Hello Researchers, today we will discuss about the “Multivariate Analysis of Data” . It is very much important topic for research methodology.
For management, the questions regarding conflict, satisfaction, and employee turnover are often key dependent variables of interest. Question can be a complex one, with many different work and family independent variables affecting work-family conflict.
In marketing, sales volume is often the dependent variable managers want to predict. Independent variables including marketing mix elements such as price, number of sales people, amount of advertising related to sales volume.
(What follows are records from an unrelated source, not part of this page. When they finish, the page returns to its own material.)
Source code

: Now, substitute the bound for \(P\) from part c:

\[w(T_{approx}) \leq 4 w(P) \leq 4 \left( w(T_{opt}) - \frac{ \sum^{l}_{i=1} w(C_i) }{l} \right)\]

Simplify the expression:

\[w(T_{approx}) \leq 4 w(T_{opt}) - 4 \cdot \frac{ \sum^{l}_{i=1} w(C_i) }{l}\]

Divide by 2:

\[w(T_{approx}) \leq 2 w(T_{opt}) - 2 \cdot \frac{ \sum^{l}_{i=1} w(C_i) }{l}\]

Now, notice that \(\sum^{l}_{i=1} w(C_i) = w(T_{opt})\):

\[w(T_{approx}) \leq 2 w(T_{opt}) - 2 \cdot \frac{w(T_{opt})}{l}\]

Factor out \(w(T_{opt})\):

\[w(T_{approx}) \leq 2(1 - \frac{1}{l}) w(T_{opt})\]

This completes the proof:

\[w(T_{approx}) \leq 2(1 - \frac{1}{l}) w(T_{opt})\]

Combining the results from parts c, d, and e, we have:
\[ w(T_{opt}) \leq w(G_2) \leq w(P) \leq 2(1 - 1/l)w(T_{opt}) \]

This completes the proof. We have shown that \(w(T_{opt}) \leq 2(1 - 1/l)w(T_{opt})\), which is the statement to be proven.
Uncontrollable variables including population, economic conditions, and competitive intensity also affect sales.
The mathematical symbol X is commonly used for an independent variable, and Y typically denotes a dependent variable.
X= Independent Variable
Y= Dependent Variable
Y = X (means Y depend on the function of X)
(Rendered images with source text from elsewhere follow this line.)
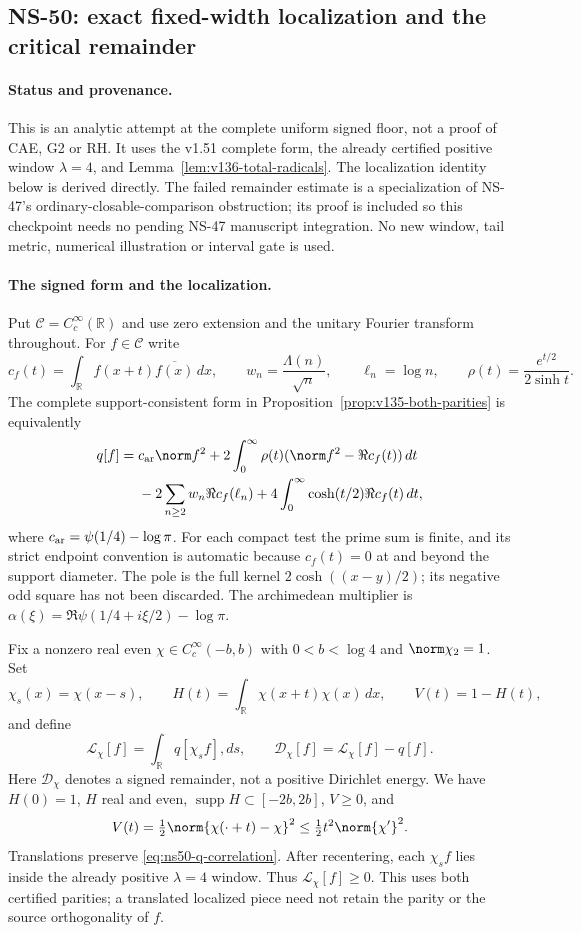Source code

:\subsection*{NS-50: exact fixed-width localization and the critical remainder}

\paragraph{Status and provenance.}
This is an analytic attempt at the complete uniform signed floor, not a
proof of CAE, G2 or RH. It uses the v1.51 complete form, the already
certified positive window $\lambda=4$, and
Lemma~\ref{lem:v136-total-radicals}. The localization identity below is
derived directly. The failed remainder estimate is a specialization of
NS-47's ordinary-closable-comparison obstruction; its proof is included
so this checkpoint needs no pending NS-47 manuscript integration. No
new window, tail metric, numerical illustration or interval gate is used.

\paragraph{The signed form and the localization.}
Put $\mathcal C=C_c^\infty(\mathbb R)$ and use zero extension and the
unitary Fourier transform throughout. For $f\in\mathcal C$ write
\[
 c_f(t)=\int_{\mathbb R} f(x+t)\overline{f(x)}\,dx,
 \qquad w_n=\frac{\Lambda(n)}{\sqrt n},\qquad \ell_n=\log n,
 \qquad \rho(t)=\frac{e^{t/2}}{2\sinh t}.
\]
The complete support-consistent form in
Proposition~\ref{prop:v135-both-parities} is equivalently
\begin{align}
 q[f]={}&c_{\rm ar}\norm f^2
       +2\int_0^\infty\rho(t)
                   (\norm f^2-\Re c_f(t))\,dt\notag\\
 &-2\sum_{n\ge2}w_n\Re c_f(\ell_n)
       +4\int_0^\infty\cosh(t/2)\Re c_f(t)\,dt,
 \label{eq:ns50-q-correlation}
\end{align}
where $c_{\rm ar}=\psi(1/4)-\log\pi$. For each compact test the
prime sum is finite, and its strict endpoint convention is automatic
because $c_f(t)=0$ at and beyond the support diameter. The pole is the
full kernel $2\cosh((x-y)/2)$; its negative odd square has not been
discarded. The archimedean multiplier is
$\alpha(\xi)=\Re\psi(1/4+i\xi/2)-\log\pi$.

Fix a nonzero real even $\chi\in C_c^\infty(-b,b)$ with
$0<b<\log4$ and $\norm\chi_2=1$. Set
\[
 \chi_s(x)=\chi(x-s),\qquad
 H(t)=\int_{\mathbb R}\chi(x+t)\chi(x)\,dx,
 \qquad V(t)=1-H(t),
\]
and define
\[
 \mathcal L_\chi[f]=\int_{\mathbb R}q[\chi_s f],ds,
 \qquad \mathcal D_\chi[f]=\mathcal L_\chi[f]-q[f].
\]
Here $\mathcal D_\chi$ denotes a signed remainder, not a positive
Dirichlet energy. We have $H(0)=1$, $H$ real and even,
$\operatorname{supp}H\subset[-2b,2b]$, $V\ge0$, and
\[
 V(t)=\tfrac12\norm{\chi(\cdot+t)-\chi}^2
       \le\tfrac12t^2\norm{\chi'}^2.
\]
Translations preserve \eqref{eq:ns50-q-correlation}. After recentering,
each $\chi_s f$ lies inside the already positive $\lambda=4$ window.
Thus $\mathcal L_\chi[f]\ge0$. This uses both certified parities;
a translated localized piece need not retain the parity or the source
orthogonality of $f$.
♦ Regression can accommodate either less-than interval independent variables, but the dependent variable must be continuous. Regression analysis finds out the degree or relationship between dependable variable and a set of independent variables by fitting a statistical equation. Generally speaking, regression refers to the prediction of one variable from our knowledge of another variable.
♦ Correlation analysis is most appropriate for interval or ratio variables. Correlations estimate relationships between continuous variables. The most popular technique for indicating the relationship of one variable to another is correlation. .
♦ A correlation coefficient is a statistical measure of co-variation, or association between two variables. Co-variance is the extent to which a change in one variable corresponds systematically to a change in another. Correlation can be thought of as a standardized co-variance.
Correlation coefficient, r, ranges from –1.0 to 1.0. If the value of r equals 1.0, a perfect positive relationship exists.
Perhaps the two variables are one and the same!
- Correlation coefficient, r, ranges from -1.0 to +1.0.
- If the value of r equals +1.0 ⇒ a perfect positive relationship
- If the value of r equals –1.0 ⇒ perfect negative relationship implies one variable is a mirror image of the other. As one goes up, the other goes down in proportion and vice versa.
- r = 0 ⇒ No correlation relationship exists
A correlation coefficient indicates both the magnitude of the linear relationship and the direction of that relationship.
For example, if we find that r = –0.92, we know we have a very strong inverse relationship—that is, the greater the value measured by variable X, the lower the value measured by variable Y.
Regression refers to prediction, degree of relationship measure is correlation, measure of correlation called the correlation coefficient ( degree of relationship is expressed by coefficient)
There may be some other several concept for “Multivariate Analysis of Data”. This article is prepared based on book, internet.